Vida de São Francisco de Assis

CAPITULO 6

6. Preferindo a pobreza para si e para os seus irmãos acima de qualquer honra deste mundo, Deus que ama os humildes julgou-o digno de maior honra.
Esse facto foi revelado a um dos irmãos, homem virtuoso e santo, numa visão que teve do céu.
Estava viajando com Francisco, quando entraram numa igreja abandonada, onde oraram com todo fervor. Este irmão teve então uma visão em que via uma multidão de tronos no céu, um dos quais era radiante de glória e adornado de pedras preciosas e era o mais elevado de todos. Estava maravilhado com tanto esplendor e perguntava-se a quem ele caberia. Ouviu então uma voz que lhe dizia: “Esse trono pertenceu a um dos anjos caídos. Agora está reservado ao humilde Francisco”.
Ao voltar a si do êxtase, o irmão seguiu o santo que estava saindo da igreja. Retomaram o caminho e continuaram conversando sobre Deus. O irmão recordou-se então da visão e discretamente perguntou a Francisco o que achava de si mesmo.
Respondeu o humilde servo de Cristo: “Reconheço que sou o maior pecador do mundo”.
Replicou-lhe o irmão que ele não podia fazer semelhante afirmação em consciência tranquila, nem mesmo pensar assim.
Francisco continuou: “Se Cristo houvesse tratado ao maior celerado dos homens com a mesma misericórdia e bondade com que me tem tratado, tenho certeza que ele seria muito mais reconhecido a Deus do que eu”.
Ao ouvir palavras de tanta humildade, o irmão teve a confirmação de que a sua visão era verdadeira, sabendo perfeitamente que, segundo o santo Evangelho, o verdadeiro humilde será exaltado ao trono de glória de que o soberbo é excluído.

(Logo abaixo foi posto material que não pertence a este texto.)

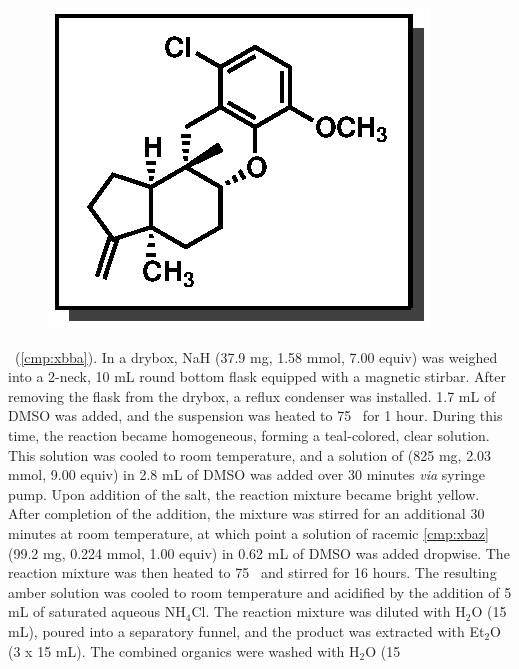 \vspace{10pt}
\begin{figure}
  \vspace{-25pt}
  \begin{center}
    \includegraphics[scale=0.8]{chp_singlecarbon/images/xbba}
  \end{center}
  \vspace{-30pt}
\end{figure}\noindent \textbf{\CMPxbba}\ (\ref{cmp:xbba}). In a drybox, NaH (37.9
mg, 1.58 mmol, 7.00 equiv) was weighed into a 2-neck, 10 mL round
bottom flask equipped with a magnetic stirbar. After removing the
flask from the drybox, a reflux condenser was installed. 1.7 mL of
DMSO was added, and the suspension was heated to 75 \degc\  for 1 hour. During this time, the
reaction became homogeneous, forming a teal-colored, clear solution. This solution was cooled to
room temperature, and a solution of  (825 mg, 2.03 mmol, 9.00 equiv) in 2.8 mL of
DMSO was added over 30 minutes \textit{via} syringe pump. Upon addition of the salt, the reaction
mixture became bright yellow. After completion of the addition, the mixture was stirred for an
additional 30 minutes at room temperature, at which point a solution of racemic \ref{cmp:xbaz} (99.2
mg, 0.224 mmol, 1.00 equiv) in 0.62 mL of DMSO was added dropwise. The reaction mixture was then
heated to 75 \degc\  and stirred for 16 hours. The resulting amber solution was cooled to room
temperature and acidified by the addition of 5 mL of saturated aqueous NH$_4$Cl.
The reaction mixture was diluted with H$_2$O (15 mL), poured into a separatory funnel, and the
product was extracted with Et$_2$O (3 x 15 mL). The combined organics were washed with H$_2$O (15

7. Em outra ocasião, enquanto orava numa igreja deserta da província de Massa, próxima a Monte Casale, soube por inspiração divina que naquela igreja jaziam relíquias de santos.
Penalizado por vê-las assim tanto tempo abandonadas sem a veneração que lhes era devida, ordenou aos irmãos que as levassem ao convento. Depois, chamado a outros compromissos, deixou os irmãos, que esqueceram a ordem do Pai e perderam o mérito da obediência.
Um dia, porém, desejando celebrar os sagrados mistérios, descobriram, para grande surpresa de todos, sob as toalhas do altar, ossos belíssimos e de suave perfume.
Eram as relíquias transportadas para lá não pelas mãos dos homens, mas pelo poder de Deus. Voltando pouco depois, o homem de Deus perguntou-lhes se haviam executado as suas ordens a respeito das relíquias. Os irmãos humildemente acusaram-se de haverem descuidado obedecer e obtiveram o perdão depois de se penitenciarem. E disse-lhes o santo: “Bendito seja o Senhor meu Deus que se dignou ele mesmo fazer o que vós deveríeis ter feito!” Considerai a solicitude da divina Providência pela poeira que somos todos nós e reconhecer a excelência da virtude do humilde Francisco na presença de Deus, pois, não tendo os homens cumprido as ordens do santo, quis o próprio Deus condescender benignamente aos seus desejos.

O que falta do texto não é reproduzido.